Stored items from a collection
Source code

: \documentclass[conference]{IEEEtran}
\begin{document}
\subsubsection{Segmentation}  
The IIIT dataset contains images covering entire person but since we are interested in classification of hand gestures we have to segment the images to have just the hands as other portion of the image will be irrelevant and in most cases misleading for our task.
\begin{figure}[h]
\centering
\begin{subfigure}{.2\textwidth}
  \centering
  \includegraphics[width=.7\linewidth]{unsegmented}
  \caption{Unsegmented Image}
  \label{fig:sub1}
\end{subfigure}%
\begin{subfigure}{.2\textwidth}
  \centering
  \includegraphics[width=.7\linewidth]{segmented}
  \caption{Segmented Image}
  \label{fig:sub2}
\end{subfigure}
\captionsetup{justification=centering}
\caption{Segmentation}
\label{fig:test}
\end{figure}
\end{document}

** What is required **
Retype the data in full and match it exactly.

** Completed task **
Source code

: \documentclass[conference]{IEEEtran}
\begin{document}
\subsubsection{Segmentation}  
The IIIT dataset contains images covering entire person but since we are interested in classification of hand gestures we have to segment the images to have just the hands as other portion of the image will be irrelevant and in most cases misleading for our task.
\begin{figure}[h]
\centering
\begin{subfigure}{.2\textwidth}
  \centering
  \includegraphics[width=.7\linewidth]{unsegmented}
  \caption{Unsegmented Image}
  \label{fig:sub1}
\end{subfigure}%
\begin{subfigure}{.2\textwidth}
  \centering
  \includegraphics[width=.7\linewidth]{segmented}
  \caption{Segmented Image}
  \label{fig:sub2}
\end{subfigure}
\captionsetup{justification=centering}
\caption{Segmentation}
\label{fig:test}
\end{figure}
\end{document}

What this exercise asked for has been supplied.